2.7 4组大鼠心脏组织中HIF-1α、LC3Ⅰ、LC3Ⅱ、P62蛋白表达量比较 H组大鼠心肌组织中HIF-1α、LC3Ⅱ、P62蛋白表达量均高于C组，且LC3Ⅰ低于C组，但差异无统计学意义(P>0.05)；I/R组、HI组大鼠心肌组织中HIF-1α、LC3Ⅱ、P62蛋白表达量均高于H组、C组大鼠，且LC3Ⅰ低于H组、C组大鼠，差异有统计学意义(P<0.05)；HI组大鼠心肌组织中HIF-1α、LC3Ⅱ、P62蛋白表达量均低于I/R组，且LC3Ⅰ高于I/R组，差异有统计学意义(P<0.05)。见图2，表6。

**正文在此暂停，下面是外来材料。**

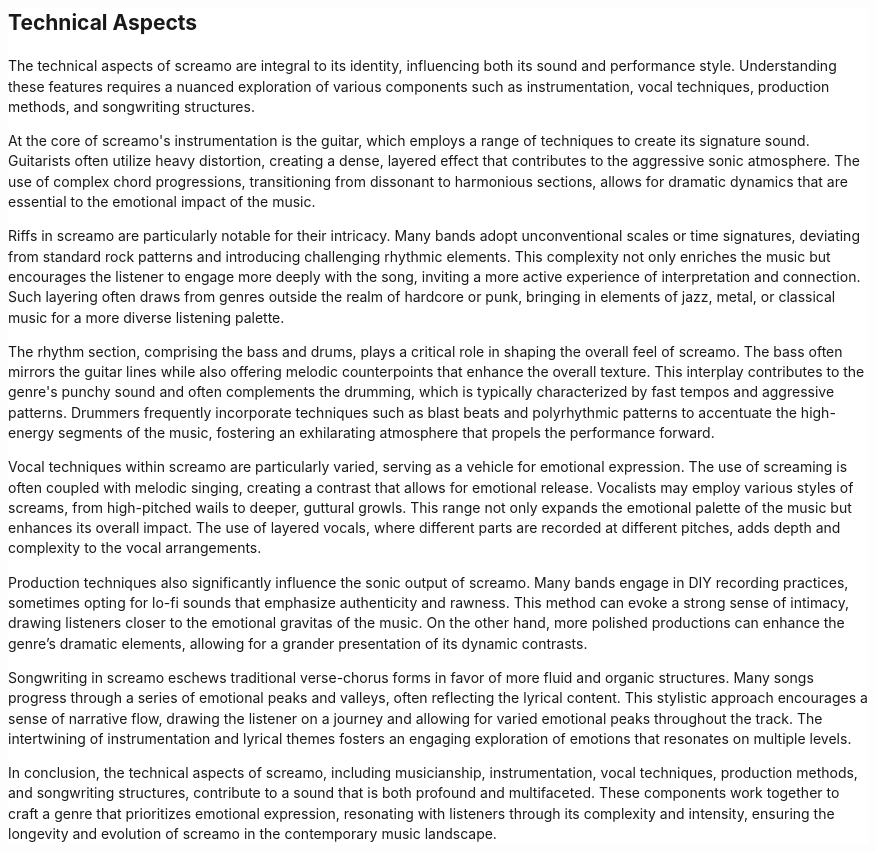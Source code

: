 
## Technical Aspects


The technical aspects of screamo are integral to its identity, influencing both its sound and performance style. Understanding these features requires a nuanced exploration of various components such as instrumentation, vocal techniques, production methods, and songwriting structures.

At the core of screamo's instrumentation is the guitar, which employs a range of techniques to create its signature sound. Guitarists often utilize heavy distortion, creating a dense, layered effect that contributes to the aggressive sonic atmosphere. The use of complex chord progressions, transitioning from dissonant to harmonious sections, allows for dramatic dynamics that are essential to the emotional impact of the music.

Riffs in screamo are particularly notable for their intricacy. Many bands adopt unconventional scales or time signatures, deviating from standard rock patterns and introducing challenging rhythmic elements. This complexity not only enriches the music but encourages the listener to engage more deeply with the song, inviting a more active experience of interpretation and connection. Such layering often draws from genres outside the realm of hardcore or punk, bringing in elements of jazz, metal, or classical music for a more diverse listening palette.

The rhythm section, comprising the bass and drums, plays a critical role in shaping the overall feel of screamo. The bass often mirrors the guitar lines while also offering melodic counterpoints that enhance the overall texture. This interplay contributes to the genre's punchy sound and often complements the drumming, which is typically characterized by fast tempos and aggressive patterns. Drummers frequently incorporate techniques such as blast beats and polyrhythmic patterns to accentuate the high-energy segments of the music, fostering an exhilarating atmosphere that propels the performance forward.

Vocal techniques within screamo are particularly varied, serving as a vehicle for emotional expression. The use of screaming is often coupled with melodic singing, creating a contrast that allows for emotional release. Vocalists may employ various styles of screams, from high-pitched wails to deeper, guttural growls. This range not only expands the emotional palette of the music but enhances its overall impact. The use of layered vocals, where different parts are recorded at different pitches, adds depth and complexity to the vocal arrangements.

Production techniques also significantly influence the sonic output of screamo. Many bands engage in DIY recording practices, sometimes opting for lo-fi sounds that emphasize authenticity and rawness. This method can evoke a strong sense of intimacy, drawing listeners closer to the emotional gravitas of the music. On the other hand, more polished productions can enhance the genre’s dramatic elements, allowing for a grander presentation of its dynamic contrasts.

Songwriting in screamo eschews traditional verse-chorus forms in favor of more fluid and organic structures. Many songs progress through a series of emotional peaks and valleys, often reflecting the lyrical content. This stylistic approach encourages a sense of narrative flow, drawing the listener on a journey and allowing for varied emotional peaks throughout the track. The intertwining of instrumentation and lyrical themes fosters an engaging exploration of emotions that resonates on multiple levels.

In conclusion, the technical aspects of screamo, including musicianship, instrumentation, vocal techniques, production methods, and songwriting structures, contribute to a sound that is both profound and multifaceted. These components work together to craft a genre that prioritizes emotional expression, resonating with listeners through its complexity and intensity, ensuring the longevity and evolution of screamo in the contemporary music landscape.
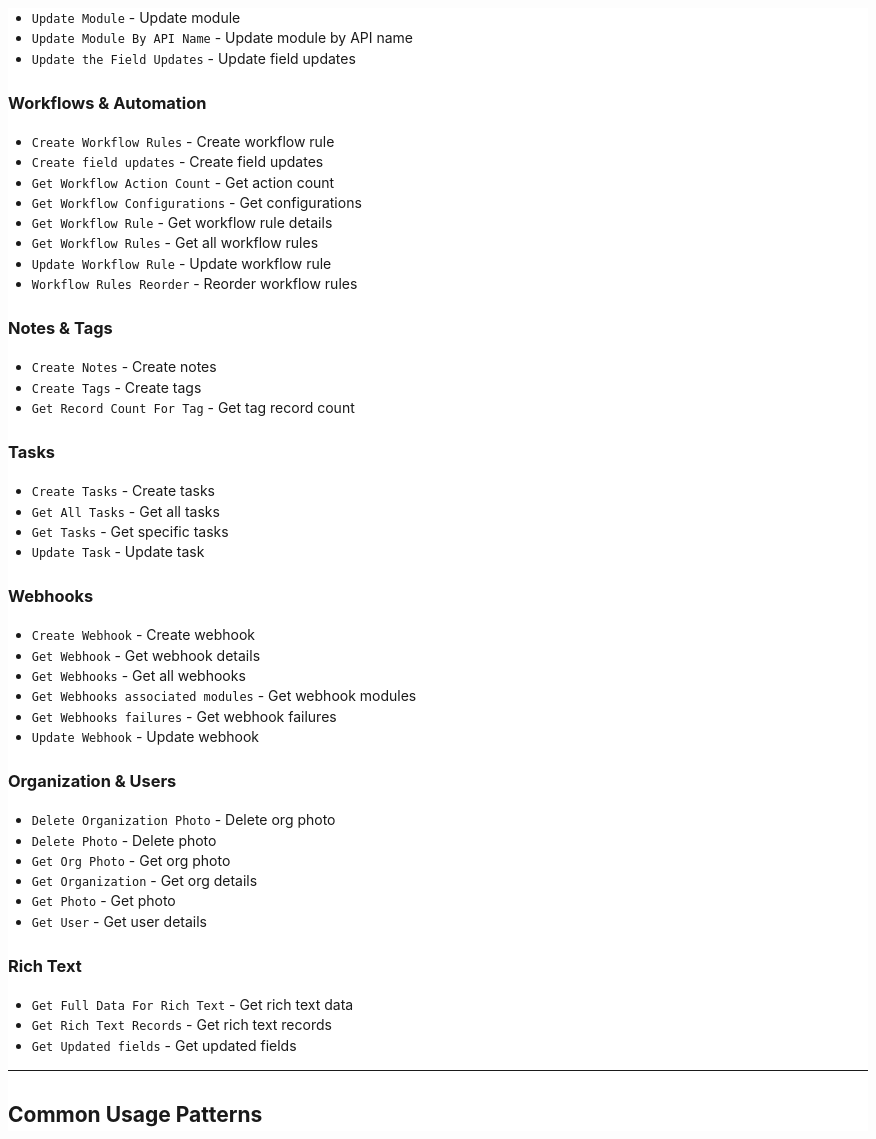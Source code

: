 - `Update Module` - Update module
- `Update Module By API Name` - Update module by API name
- `Update the Field Updates` - Update field updates

### Workflows & Automation
- `Create Workflow Rules` - Create workflow rule
- `Create field updates` - Create field updates
- `Get Workflow Action Count` - Get action count
- `Get Workflow Configurations` - Get configurations
- `Get Workflow Rule` - Get workflow rule details
- `Get Workflow Rules` - Get all workflow rules
- `Update Workflow Rule` - Update workflow rule
- `Workflow Rules Reorder` - Reorder workflow rules

### Notes & Tags
- `Create Notes` - Create notes
- `Create Tags` - Create tags
- `Get Record Count For Tag` - Get tag record count

### Tasks
- `Create Tasks` - Create tasks
- `Get All Tasks` - Get all tasks
- `Get Tasks` - Get specific tasks
- `Update Task` - Update task

### Webhooks
- `Create Webhook` - Create webhook
- `Get Webhook` - Get webhook details
- `Get Webhooks` - Get all webhooks
- `Get Webhooks associated modules` - Get webhook modules
- `Get Webhooks failures` - Get webhook failures
- `Update Webhook` - Update webhook

### Organization & Users
- `Delete Organization Photo` - Delete org photo
- `Delete Photo` - Delete photo
- `Get Org Photo` - Get org photo
- `Get Organization` - Get org details
- `Get Photo` - Get photo
- `Get User` - Get user details

### Rich Text
- `Get Full Data For Rich Text` - Get rich text data
- `Get Rich Text Records` - Get rich text records
- `Get Updated fields` - Get updated fields

---

## Common Usage Patterns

表5 4组大鼠心肌缺血面积、心肌梗死面积、梗死区占心室比比较

图2 4组大鼠HIF-1α、LC3Ⅰ、LC3Ⅱ、P62荧光定量RT-PCR图

表6 4组大鼠心脏组织中HIF-1α、LC3Ⅰ、LC3Ⅱ、P62蛋白表达量比较

2.8 4组大鼠HIF-1α/Autophagy通路蛋白表达量比较 H组大鼠心肌组织中HIF-1α、LC3Ⅱ、P62、Beclinl-1蛋白表达量均高于C组，且LC3Ⅰ低于C组，但差异无统计学意义(P>0.05)；I/R组、HI组大鼠心肌组织中HIF-1α、LC3Ⅱ、P62、Beclinl-1蛋白表达量均高于H组、C组大鼠，且LC3Ⅰ低于H组、C组大鼠，差异有统计学意义(P<0.05)；HI组大鼠心肌组织中HIF-1α、LC3Ⅱ、P62、Beclinl-1蛋白表达量均低于I/R组，且LC3Ⅰ高于I/R组，差异有统计学意义(P<0.05)。见表7，图3。

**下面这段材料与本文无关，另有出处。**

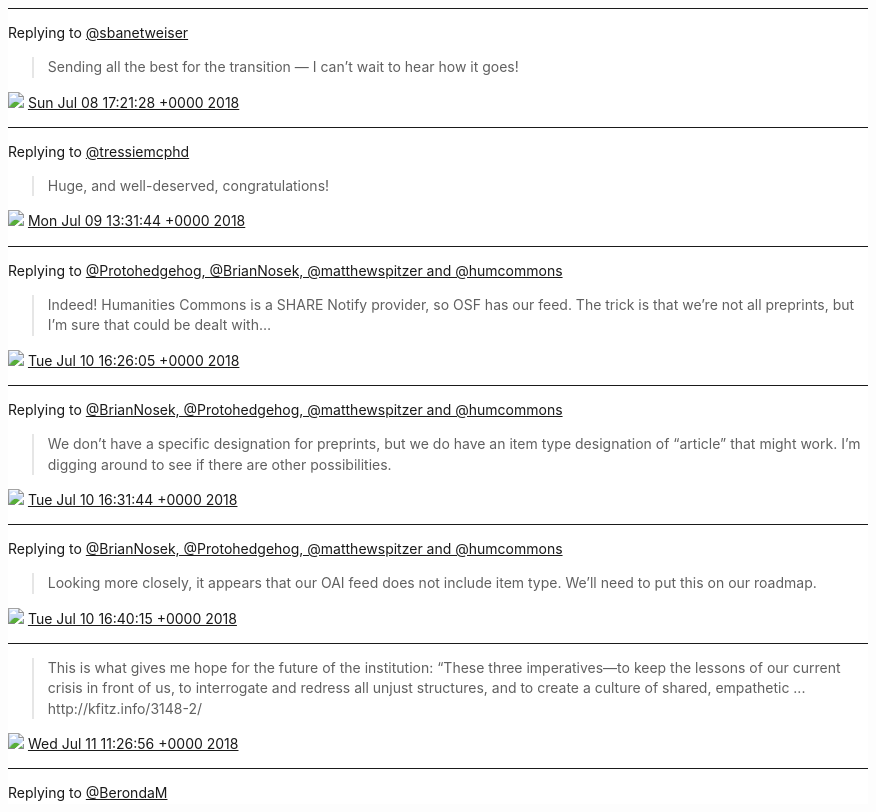 ----

Replying to [@sbanetweiser](https://twitter.com/sbanetweiser/status/1015981877373464576)

> Sending all the best for the transition — I can’t wait to hear how it goes\!

<img src="../../media/tweet.ico" width="12" /> [Sun Jul 08 17:21:28 +0000 2018](https://twitter.com/kfitz/status/1016009384126803968)

----

Replying to [@tressiemcphd](https://twitter.com/tressiemcphd/status/1016303850792341505)

> Huge, and well\-deserved, congratulations\!

<img src="../../media/tweet.ico" width="12" /> [Mon Jul 09 13:31:44 +0000 2018](https://twitter.com/kfitz/status/1016313957945094145)

----

Replying to [@Protohedgehog, @BrianNosek, @matthewspitzer and @humcommons](https://twitter.com/Protohedgehog/status/1016719796753354752)

> Indeed\! Humanities Commons is a SHARE Notify provider, so OSF has our feed\. The trick is that we’re not all preprints, but I’m sure that could be dealt with…

<img src="../../media/tweet.ico" width="12" /> [Tue Jul 10 16:26:05 +0000 2018](https://twitter.com/kfitz/status/1016720221246316544)

----

Replying to [@BrianNosek, @Protohedgehog, @matthewspitzer and @humcommons](https://twitter.com/BrianNosek/status/1016720540331958273)

> We don’t have a specific designation for preprints, but we do have an item type designation of “article” that might work\. I’m digging around to see if there are other possibilities\.

<img src="../../media/tweet.ico" width="12" /> [Tue Jul 10 16:31:44 +0000 2018](https://twitter.com/kfitz/status/1016721643077500930)

----

Replying to [@BrianNosek, @Protohedgehog, @matthewspitzer and @humcommons](https://twitter.com/kfitz/status/1016721643077500930)

> Looking more closely, it appears that our OAI feed does not include item type\. We’ll need to put this on our roadmap\.

<img src="../../media/tweet.ico" width="12" /> [Tue Jul 10 16:40:15 +0000 2018](https://twitter.com/kfitz/status/1016723789160251402)

----

> This is what gives me hope for the future of the institution: “These three imperatives—to keep the lessons of our current crisis in front of us, to interrogate and redress all unjust structures, and to create a culture of shared, empathetic \.\.\. http://kfitz\.info/3148\-2/

<img src="../../media/tweet.ico" width="12" /> [Wed Jul 11 11:26:56 +0000 2018](https://twitter.com/kfitz/status/1017007326849531905)

----

Replying to [@BerondaM](https://twitter.com/BerondaM/status/1017028404456062977)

表7 4组大鼠HIF-1α/Autophagy通路蛋白表达量比较

图3 心肌组织HIF-1α/Autophagy通路蛋白HIF-1α、LC3Ⅰ、LC3Ⅱ、P62、Beclinl-1蛋白Western blot图

3 讨论

心肌缺血再灌注是由于多种细胞因子和信号通路的参与的复杂病理过程，对心肌缺血再灌注患者的预后和治疗带来了严重的影响[5]。心肌缺血再灌注损伤是指心肌长时间缺血后恢复供血后心肌损伤更加严重的一种病理现象。有研究表明，恢复组织灌注是减少心肌缺血后损伤的最有效办法[6]。但缺血心肌恢复血液再灌注后可能会导致心肌能量代谢障碍、心律失常、心肌细胞超微结构的变化等，进一步加重各方面的损伤，即心肌缺血/再灌注损伤，成为缺血性心肌病治疗的障碍之一，临床治疗应尽量减少甚至避免心肌缺血再灌注所带来的损伤[7,8]。

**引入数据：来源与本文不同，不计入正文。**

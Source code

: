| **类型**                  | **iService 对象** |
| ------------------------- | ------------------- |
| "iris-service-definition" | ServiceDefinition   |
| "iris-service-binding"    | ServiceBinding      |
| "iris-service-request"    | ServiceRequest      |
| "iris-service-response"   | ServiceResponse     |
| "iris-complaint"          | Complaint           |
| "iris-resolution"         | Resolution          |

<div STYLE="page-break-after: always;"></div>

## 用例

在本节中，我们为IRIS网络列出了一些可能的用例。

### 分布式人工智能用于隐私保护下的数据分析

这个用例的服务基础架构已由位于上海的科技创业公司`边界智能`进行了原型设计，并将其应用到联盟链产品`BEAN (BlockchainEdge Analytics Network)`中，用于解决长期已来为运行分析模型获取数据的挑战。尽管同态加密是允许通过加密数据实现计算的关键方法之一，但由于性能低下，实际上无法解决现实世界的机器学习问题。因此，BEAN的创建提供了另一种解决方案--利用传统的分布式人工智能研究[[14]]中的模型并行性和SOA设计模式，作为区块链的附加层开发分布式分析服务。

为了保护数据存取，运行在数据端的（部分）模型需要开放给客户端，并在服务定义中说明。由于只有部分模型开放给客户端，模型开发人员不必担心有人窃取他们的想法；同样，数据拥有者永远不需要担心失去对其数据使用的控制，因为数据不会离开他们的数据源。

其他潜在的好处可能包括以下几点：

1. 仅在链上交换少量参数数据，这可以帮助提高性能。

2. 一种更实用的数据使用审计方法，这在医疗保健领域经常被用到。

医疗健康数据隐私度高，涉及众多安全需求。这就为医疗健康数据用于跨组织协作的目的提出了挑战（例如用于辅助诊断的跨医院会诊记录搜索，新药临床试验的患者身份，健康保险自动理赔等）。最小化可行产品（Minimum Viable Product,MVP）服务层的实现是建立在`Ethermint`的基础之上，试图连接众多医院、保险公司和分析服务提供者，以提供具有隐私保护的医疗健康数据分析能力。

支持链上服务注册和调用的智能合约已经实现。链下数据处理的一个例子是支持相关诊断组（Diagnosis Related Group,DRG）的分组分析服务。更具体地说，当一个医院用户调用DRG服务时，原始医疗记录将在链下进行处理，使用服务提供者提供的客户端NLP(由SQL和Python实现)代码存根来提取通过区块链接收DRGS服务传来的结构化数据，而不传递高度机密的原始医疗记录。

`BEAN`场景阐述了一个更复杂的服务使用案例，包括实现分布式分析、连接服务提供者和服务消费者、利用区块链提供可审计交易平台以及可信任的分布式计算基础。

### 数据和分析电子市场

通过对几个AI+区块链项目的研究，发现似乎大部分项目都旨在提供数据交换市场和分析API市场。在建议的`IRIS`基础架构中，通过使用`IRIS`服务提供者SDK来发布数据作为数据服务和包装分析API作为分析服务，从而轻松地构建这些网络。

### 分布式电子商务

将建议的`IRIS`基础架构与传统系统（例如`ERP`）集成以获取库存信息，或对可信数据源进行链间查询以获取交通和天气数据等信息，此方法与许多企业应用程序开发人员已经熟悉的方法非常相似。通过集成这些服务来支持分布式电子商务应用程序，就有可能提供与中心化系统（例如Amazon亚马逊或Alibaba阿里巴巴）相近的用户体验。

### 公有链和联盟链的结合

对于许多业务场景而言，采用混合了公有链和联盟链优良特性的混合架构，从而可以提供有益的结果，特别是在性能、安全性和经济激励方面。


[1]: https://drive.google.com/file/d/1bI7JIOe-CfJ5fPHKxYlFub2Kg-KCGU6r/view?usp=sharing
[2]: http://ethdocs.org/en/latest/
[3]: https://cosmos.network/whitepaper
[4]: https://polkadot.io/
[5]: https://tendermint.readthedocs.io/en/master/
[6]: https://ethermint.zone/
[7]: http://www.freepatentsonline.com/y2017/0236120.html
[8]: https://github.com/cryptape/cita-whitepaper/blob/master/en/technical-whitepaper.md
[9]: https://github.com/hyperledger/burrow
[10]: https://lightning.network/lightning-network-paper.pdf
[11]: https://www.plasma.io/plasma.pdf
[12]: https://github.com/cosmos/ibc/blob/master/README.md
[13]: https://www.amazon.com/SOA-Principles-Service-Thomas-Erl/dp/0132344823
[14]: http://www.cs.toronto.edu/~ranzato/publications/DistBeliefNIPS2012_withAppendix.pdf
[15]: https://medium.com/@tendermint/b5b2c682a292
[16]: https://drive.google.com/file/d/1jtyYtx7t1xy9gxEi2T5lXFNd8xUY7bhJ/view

硫化氢是一种具有臭鸡蛋气味的窒息性气体，外源性硫化氢进入人体将产生细胞毒理性作用，表现为中枢神经系统症状和窒息症状[9]。内源性硫化氢具有多种生理功能，且与多种心血管疾病有关。大鼠心肌I/R损伤模型已被广泛用于心肌I/R损伤实验中。有研究表明，当心肌损伤时，心电图ST段会有明显抬高[10]。本实验发现，再灌注后I/R组、HI组大鼠心电图ST段高于H组，且HI组大鼠心电图ST段低于I/R组，此结果说明，再灌注能够降低大鼠的心电图ST段抬高，有利于心肌I/R损伤大鼠的恢复。自由基蓄积过多会直接导致核酸、蛋白质等物质的过氧化，破坏膜结构，最终导致心肌的不可逆损伤，其主要表现为MDA含量增加以及SDO和T-AOC活力下降；同时还会出现大片的心肌梗死区域，导致心肌组织和结构发现明显的改变[11]。在本文中发现，HI组大鼠心肌组织SOD、T-AOC水平及心肌梗死面积高于I/R组，且MDA水平低于I/R组，此结果可得，硫化氢能够降低大鼠心肌损伤程度，减少心肌梗死范围，保护心功能。与杜靖等[12]研究结果一致。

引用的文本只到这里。